[Extracted data entries]
____________________

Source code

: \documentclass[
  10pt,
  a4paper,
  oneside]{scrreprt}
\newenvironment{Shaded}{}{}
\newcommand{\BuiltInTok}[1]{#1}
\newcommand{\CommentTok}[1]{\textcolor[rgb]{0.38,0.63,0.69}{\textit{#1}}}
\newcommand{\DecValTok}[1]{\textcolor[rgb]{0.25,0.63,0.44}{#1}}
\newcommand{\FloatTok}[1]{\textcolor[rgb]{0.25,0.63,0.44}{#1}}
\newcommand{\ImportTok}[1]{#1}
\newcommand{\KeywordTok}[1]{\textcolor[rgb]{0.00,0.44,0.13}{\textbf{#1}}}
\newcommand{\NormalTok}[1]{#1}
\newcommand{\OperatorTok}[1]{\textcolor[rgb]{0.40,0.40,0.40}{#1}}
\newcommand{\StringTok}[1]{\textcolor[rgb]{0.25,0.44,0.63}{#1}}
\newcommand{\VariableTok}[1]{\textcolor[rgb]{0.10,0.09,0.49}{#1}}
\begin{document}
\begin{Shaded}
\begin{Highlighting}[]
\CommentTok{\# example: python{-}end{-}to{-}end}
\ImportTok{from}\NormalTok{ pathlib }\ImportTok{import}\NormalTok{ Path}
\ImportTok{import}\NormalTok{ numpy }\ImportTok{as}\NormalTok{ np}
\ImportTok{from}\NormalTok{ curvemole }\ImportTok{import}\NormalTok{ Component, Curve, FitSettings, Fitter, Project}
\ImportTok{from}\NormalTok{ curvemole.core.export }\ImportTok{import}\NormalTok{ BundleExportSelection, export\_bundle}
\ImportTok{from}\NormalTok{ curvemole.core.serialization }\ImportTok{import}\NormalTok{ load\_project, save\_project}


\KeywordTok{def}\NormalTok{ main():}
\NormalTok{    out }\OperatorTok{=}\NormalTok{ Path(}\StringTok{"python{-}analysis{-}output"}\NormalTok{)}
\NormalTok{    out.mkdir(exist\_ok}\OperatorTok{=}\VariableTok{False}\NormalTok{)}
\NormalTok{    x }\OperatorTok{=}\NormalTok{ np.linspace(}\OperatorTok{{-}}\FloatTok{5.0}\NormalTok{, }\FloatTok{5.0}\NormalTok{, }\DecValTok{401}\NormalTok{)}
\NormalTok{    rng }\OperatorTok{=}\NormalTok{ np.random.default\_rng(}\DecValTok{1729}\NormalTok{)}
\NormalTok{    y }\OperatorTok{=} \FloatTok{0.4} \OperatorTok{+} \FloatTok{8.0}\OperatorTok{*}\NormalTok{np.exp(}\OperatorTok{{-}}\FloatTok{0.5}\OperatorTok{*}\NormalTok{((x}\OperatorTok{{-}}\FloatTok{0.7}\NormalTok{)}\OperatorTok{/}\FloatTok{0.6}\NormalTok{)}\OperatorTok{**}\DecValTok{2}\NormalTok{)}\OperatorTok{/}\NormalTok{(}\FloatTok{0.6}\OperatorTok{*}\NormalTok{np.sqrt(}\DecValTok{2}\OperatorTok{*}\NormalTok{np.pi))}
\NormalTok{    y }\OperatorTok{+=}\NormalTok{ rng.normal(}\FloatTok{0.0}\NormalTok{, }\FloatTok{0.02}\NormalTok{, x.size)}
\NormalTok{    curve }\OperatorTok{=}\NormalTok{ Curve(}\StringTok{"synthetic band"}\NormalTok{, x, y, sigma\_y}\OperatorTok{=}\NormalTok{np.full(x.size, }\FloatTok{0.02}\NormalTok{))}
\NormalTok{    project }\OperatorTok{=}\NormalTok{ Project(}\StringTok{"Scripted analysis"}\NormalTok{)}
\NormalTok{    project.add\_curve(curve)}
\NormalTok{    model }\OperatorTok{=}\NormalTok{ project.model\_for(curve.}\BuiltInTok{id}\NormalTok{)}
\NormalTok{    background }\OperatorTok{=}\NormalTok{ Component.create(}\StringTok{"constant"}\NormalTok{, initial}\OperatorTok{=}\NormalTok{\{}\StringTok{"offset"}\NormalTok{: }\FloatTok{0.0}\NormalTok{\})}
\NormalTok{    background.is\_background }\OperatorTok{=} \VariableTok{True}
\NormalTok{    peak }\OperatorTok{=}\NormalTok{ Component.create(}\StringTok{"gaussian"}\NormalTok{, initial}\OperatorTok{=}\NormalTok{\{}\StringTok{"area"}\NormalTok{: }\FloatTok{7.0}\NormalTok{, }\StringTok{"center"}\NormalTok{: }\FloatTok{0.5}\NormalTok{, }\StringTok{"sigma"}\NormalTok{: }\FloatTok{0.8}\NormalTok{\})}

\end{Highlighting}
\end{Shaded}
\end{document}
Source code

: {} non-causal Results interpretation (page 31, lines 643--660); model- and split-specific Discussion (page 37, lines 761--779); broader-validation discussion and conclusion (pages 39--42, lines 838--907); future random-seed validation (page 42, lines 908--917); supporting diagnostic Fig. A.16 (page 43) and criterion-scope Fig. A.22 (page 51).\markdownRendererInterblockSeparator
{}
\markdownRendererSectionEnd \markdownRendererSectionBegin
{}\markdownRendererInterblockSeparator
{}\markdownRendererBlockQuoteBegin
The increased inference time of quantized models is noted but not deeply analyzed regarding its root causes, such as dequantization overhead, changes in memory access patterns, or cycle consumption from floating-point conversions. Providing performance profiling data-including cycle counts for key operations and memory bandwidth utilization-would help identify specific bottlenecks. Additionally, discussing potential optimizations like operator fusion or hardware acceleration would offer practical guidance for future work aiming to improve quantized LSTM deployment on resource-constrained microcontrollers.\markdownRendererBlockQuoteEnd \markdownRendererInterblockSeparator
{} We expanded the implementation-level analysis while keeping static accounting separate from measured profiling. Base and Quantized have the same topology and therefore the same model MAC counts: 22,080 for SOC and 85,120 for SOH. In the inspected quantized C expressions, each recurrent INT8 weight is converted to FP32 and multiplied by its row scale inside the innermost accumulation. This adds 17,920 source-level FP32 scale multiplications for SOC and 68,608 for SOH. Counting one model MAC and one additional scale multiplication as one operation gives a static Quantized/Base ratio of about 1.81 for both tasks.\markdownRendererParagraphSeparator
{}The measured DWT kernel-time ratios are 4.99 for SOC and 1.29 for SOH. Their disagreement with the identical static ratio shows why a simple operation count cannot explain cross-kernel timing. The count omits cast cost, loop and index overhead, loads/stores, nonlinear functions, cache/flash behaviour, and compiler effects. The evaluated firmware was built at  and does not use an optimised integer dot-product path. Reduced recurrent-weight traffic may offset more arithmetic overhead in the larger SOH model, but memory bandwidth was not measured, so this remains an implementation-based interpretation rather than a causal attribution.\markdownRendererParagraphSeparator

____________________

◆ EXERCISE DIRECTIONS
Where the word "sigma" occurs in a line of the records, copy that line.

◆ RESPONSE
\NormalTok{    curve }\OperatorTok{=}\NormalTok{ Curve(}\StringTok{"synthetic band"}\NormalTok{, x, y, sigma\_y}\OperatorTok{=}\NormalTok{np.full(x.size, }\FloatTok{0.02}\NormalTok{))}
\NormalTok{    peak }\OperatorTok{=}\NormalTok{ Component.create(}\StringTok{"gaussian"}\NormalTok{, initial}\OperatorTok{=}\NormalTok{\{}\StringTok{"area"}\NormalTok{: }\FloatTok{7.0}\NormalTok{, }\StringTok{"center"}\NormalTok{: }\FloatTok{0.5}\NormalTok{, }\StringTok{"sigma"}\NormalTok{: }\FloatTok{0.8}\NormalTok{\})}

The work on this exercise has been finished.